Why your problem happened
Let's dissect the assignment statement:
letters[i,2] <- strsplit(letters[i,2], split = "[|]")
On the left side of <-
is letters[i, 2]
, which is a data.frame
. A data.frame
stores all of its data in a list. R allows us to use this fact, especially in assignment. We can add or replace columns just like adding or replacing items in a list.
# This...
letters[, "one"] <- 1
letters[, "two"] <- 2
# is effectively the same as this
letters[, c("one", "two")] <- list(1, 2)
To the right of ->
, we have a call to strsplit()
, which returns a list
. As in the example just above, if you assign a list to a subset of a data.frame
, it will be coerced into a data.frame
itself. Each element of the list will be considered a column. So, the assignment plays out like this:
- If
letters[i,2]
is "A|B|C|D|E"
, then strsplit(letters[i,2], split = "[|]")
is list(c("A", "B", "C", "D", "E"))
.
- The assignment checks both sides, and sees the
data.frame
as a the "higher" type, so it coerces the list to a data.frame. The right side is now effectively data.frame(c("A", "B", "C", "D", "E"))
.
- Now it tries to assign a
data.frame
with 1 column and 5 rows to a subset with 1 column and 1 row. Those dimensions don't match, so it takes what it can from the right side (just the first row) and warns you about what happened.
Why the suggested assignment works
So why isn't there any coercion in this?
letters[["splits"]] <- strsplit(letters[[2]], split = "|", fixed = TRUE)
The left side uses [[
subsetting (treating the data.frame
like a list) to add or replace the "splits"
column.
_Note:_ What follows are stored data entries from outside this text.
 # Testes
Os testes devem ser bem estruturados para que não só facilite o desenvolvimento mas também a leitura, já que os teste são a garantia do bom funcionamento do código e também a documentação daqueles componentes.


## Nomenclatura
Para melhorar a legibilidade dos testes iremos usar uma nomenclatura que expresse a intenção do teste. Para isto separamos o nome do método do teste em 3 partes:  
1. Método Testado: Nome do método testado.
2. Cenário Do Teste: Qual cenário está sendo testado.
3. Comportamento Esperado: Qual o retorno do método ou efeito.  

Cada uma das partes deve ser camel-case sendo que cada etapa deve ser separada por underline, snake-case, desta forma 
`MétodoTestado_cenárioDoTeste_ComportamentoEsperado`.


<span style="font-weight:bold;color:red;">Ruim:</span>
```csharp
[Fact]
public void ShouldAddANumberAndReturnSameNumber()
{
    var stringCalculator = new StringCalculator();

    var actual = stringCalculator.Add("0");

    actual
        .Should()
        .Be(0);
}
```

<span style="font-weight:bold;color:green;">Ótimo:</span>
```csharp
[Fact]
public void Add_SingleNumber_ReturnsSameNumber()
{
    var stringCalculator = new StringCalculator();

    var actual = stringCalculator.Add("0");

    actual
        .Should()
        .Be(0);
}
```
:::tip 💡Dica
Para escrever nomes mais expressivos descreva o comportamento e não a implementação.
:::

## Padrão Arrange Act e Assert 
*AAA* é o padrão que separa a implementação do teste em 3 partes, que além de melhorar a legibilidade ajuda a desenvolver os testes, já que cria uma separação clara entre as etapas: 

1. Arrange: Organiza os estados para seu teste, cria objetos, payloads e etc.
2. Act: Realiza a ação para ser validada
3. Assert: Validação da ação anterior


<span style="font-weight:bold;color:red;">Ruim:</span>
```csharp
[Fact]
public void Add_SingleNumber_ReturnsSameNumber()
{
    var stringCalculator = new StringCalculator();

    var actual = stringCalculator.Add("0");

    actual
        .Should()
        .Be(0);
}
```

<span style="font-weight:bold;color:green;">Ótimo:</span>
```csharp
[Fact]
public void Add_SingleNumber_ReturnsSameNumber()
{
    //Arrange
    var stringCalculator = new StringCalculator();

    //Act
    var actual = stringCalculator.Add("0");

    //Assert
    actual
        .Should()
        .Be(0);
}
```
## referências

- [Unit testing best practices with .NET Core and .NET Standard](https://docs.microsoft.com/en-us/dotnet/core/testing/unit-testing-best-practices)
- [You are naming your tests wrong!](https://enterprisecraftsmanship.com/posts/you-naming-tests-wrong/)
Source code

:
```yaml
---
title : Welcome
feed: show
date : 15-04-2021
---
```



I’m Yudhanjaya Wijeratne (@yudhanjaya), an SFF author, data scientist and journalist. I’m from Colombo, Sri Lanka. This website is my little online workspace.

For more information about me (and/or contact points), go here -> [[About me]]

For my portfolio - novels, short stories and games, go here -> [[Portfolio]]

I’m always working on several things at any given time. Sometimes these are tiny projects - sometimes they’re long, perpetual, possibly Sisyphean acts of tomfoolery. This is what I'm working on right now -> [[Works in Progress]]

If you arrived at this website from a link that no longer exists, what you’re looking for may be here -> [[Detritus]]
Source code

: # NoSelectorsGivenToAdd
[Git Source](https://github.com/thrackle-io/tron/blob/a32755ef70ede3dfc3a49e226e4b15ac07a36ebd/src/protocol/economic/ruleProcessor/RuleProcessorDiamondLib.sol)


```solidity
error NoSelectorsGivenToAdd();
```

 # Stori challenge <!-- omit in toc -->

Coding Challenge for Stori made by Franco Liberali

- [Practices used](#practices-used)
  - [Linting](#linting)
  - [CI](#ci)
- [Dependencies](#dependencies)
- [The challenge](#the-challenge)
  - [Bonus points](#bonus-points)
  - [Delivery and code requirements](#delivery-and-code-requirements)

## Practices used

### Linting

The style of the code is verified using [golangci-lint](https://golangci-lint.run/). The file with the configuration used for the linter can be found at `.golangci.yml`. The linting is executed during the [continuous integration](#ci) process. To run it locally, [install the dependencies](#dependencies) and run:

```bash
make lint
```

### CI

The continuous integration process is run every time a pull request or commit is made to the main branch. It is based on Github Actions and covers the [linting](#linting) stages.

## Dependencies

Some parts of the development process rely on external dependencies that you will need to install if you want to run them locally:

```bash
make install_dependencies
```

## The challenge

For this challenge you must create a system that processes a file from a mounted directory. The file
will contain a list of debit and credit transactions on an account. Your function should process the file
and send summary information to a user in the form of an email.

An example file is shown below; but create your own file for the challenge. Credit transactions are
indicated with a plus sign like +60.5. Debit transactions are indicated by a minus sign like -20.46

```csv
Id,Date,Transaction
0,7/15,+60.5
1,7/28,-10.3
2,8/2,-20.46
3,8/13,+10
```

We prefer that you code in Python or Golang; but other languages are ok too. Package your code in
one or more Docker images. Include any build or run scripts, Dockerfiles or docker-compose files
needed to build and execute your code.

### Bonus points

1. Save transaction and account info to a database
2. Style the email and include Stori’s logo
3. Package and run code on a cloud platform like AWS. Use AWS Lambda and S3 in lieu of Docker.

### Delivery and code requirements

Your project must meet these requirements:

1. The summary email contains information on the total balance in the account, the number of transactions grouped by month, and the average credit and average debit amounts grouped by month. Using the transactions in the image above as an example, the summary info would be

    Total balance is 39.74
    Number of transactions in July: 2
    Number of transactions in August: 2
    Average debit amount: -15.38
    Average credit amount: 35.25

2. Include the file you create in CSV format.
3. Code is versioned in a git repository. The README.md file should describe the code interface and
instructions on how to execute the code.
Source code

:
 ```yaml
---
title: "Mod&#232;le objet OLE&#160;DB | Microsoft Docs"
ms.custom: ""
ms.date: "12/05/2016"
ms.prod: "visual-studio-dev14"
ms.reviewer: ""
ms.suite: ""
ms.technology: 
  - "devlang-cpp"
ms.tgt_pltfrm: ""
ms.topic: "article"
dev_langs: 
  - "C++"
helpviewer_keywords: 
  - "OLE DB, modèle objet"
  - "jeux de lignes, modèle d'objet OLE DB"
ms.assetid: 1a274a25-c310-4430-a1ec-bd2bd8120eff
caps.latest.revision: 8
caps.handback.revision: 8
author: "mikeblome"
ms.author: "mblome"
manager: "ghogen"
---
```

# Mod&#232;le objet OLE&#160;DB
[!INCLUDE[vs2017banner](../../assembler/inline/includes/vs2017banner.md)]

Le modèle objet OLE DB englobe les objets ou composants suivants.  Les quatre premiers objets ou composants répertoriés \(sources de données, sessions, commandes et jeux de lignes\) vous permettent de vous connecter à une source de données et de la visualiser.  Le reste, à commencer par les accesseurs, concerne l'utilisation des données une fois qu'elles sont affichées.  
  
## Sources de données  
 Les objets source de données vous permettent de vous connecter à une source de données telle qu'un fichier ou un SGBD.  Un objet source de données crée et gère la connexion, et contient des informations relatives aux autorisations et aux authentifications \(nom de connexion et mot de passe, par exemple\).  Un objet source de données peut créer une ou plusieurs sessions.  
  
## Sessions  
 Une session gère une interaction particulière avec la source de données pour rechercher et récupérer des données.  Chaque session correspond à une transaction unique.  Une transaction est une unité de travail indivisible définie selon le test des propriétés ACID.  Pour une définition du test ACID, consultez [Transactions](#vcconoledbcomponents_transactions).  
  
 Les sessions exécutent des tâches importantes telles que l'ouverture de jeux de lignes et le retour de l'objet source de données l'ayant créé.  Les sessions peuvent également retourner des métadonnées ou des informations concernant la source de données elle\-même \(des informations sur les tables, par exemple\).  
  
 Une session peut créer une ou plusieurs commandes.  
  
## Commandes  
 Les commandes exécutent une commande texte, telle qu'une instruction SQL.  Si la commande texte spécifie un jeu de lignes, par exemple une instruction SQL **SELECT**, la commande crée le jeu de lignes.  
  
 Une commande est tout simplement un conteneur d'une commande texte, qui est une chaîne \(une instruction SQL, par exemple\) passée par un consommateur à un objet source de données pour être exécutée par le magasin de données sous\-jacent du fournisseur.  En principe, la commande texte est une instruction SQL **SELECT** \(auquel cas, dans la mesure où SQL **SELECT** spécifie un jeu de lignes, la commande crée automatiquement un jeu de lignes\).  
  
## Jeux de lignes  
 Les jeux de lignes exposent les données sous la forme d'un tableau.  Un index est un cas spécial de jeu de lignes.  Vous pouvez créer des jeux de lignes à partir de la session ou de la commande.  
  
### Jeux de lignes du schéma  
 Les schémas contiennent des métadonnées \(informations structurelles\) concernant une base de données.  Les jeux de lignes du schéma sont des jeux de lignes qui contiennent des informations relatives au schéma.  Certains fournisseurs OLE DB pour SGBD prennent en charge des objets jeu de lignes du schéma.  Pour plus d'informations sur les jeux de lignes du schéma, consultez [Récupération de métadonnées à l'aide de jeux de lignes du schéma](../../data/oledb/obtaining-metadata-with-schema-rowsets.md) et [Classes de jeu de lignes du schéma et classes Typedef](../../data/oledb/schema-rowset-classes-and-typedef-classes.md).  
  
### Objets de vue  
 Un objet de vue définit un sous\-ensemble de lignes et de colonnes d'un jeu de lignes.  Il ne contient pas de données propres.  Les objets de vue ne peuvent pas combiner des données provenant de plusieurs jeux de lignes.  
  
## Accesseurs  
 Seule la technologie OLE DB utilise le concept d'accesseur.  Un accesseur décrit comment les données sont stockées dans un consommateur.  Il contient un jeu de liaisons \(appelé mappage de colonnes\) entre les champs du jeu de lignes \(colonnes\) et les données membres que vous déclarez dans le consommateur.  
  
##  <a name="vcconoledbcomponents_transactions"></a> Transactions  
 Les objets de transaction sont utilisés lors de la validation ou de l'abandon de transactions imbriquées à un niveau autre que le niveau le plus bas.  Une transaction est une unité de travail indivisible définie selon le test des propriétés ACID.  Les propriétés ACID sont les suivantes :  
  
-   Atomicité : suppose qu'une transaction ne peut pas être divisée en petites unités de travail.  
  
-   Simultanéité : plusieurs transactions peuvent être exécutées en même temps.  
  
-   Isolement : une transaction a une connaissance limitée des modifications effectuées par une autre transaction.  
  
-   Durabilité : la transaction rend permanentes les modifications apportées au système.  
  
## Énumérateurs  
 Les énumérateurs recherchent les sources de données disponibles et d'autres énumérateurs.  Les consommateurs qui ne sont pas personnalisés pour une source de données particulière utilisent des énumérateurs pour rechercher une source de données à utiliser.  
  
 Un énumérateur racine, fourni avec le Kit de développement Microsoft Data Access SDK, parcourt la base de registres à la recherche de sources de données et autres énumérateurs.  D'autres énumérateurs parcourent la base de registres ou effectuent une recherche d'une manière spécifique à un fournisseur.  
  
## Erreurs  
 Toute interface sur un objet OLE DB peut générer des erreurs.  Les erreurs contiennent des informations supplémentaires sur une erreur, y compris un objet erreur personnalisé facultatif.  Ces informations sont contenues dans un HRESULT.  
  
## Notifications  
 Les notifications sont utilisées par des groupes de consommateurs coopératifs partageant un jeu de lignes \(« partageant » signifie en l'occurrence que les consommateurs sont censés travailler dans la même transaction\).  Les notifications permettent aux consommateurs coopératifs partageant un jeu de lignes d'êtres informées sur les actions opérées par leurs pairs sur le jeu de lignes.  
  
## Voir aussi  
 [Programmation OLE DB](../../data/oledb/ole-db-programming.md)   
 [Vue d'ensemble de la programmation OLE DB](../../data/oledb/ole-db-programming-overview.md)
So no coercion is ever done.
Also, a data.frame
can have a list
as a column, just like a list
can have a list
as an element. A data.frame
column just has to satisfy two things:
- It has to be a vector.
- Its length must be equal to the number of rows in the
data.frame
(recycling's attempted if necessary).
A list
is a type of vector. And strsplit()
returns a list the same length as its input, so both criteria are met.